The data representation layer receives input of a root network, the input is projected to a low-dimensional feature space after passing through the hidden layer, unsupervised information and supervised information are jointly used for parameter optimization of a weight W by the sparse layer to remove noise and redundancy to obtain related physical quantities, then classification is carried out through a classifier to obtain required accurate data, and finally multi-mode data processing based on deep learning is achieved. In training the top three-tier network, the final loss function is defined as:
Figure GDA0003822870010000071
Figure GDA0003822870010000072
Figure GDA0003822870010000073
the entire loss function is divided into three parts: supervised discrimination loss L diss Unsupervised generation of loss L gen And a regularization term, β being a coefficient. The minimum mean square loss enables the finally extracted multi-modal fusion features to have strong discriminability. On the other hand, the extracted fusion features need to have strong generation capability while retaining strong discrimination capability. Generating losses for measuring input x' and output
Figure GDA0003822870010000074
The reconstruction error with less reconstruction loss means that the extracted fusion feature is preservedMuch original information. Loss of reconstruction
Figure GDA0003822870010000075
Is defined as:
Figure GDA0003822870010000076
s (-) represents sigmoid function, and b' are bias terms.
In order to avoid overfitting of the model and smooth the parameters of the model at the same time, two regular terms L1 and L2 are introduced, and the weight parameters W are thinned. The method for preventing the overfitting can eliminate the influence of the noise of the sensor observation data on the state true value. Thereby obtaining accurate scene state data.
The data storage module is used for storing the fused data.

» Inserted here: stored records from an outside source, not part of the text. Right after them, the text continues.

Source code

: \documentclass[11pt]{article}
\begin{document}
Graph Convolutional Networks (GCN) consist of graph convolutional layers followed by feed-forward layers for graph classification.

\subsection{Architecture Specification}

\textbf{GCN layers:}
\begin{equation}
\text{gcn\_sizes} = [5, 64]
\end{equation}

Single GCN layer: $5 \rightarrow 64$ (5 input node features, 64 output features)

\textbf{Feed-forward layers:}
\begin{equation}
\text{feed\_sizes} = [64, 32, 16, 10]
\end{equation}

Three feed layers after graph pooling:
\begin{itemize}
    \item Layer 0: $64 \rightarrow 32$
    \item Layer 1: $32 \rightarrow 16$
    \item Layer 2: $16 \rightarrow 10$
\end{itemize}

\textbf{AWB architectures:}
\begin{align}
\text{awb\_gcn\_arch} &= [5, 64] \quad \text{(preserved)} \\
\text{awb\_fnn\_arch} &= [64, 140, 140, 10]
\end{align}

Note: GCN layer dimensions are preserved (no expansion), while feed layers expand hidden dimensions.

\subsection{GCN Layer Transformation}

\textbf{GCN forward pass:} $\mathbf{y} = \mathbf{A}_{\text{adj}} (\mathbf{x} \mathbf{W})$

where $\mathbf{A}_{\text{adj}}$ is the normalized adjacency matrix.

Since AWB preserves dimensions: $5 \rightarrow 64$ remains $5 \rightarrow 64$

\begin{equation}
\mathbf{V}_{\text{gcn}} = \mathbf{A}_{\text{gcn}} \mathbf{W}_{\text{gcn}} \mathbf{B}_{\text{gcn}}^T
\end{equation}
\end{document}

Furthermore, the external data processing module is used for respectively setting threshold values for data of each sensor in the ship external environment sensing module and sending out visual and/or auditory alarm signals when certain data exceeds the corresponding threshold value;
the internal data processing module is used for respectively setting threshold values for each sensor data in the ship internal environment sensing module and sending out visual and/or audible alarm signals when certain data exceeds the corresponding threshold value.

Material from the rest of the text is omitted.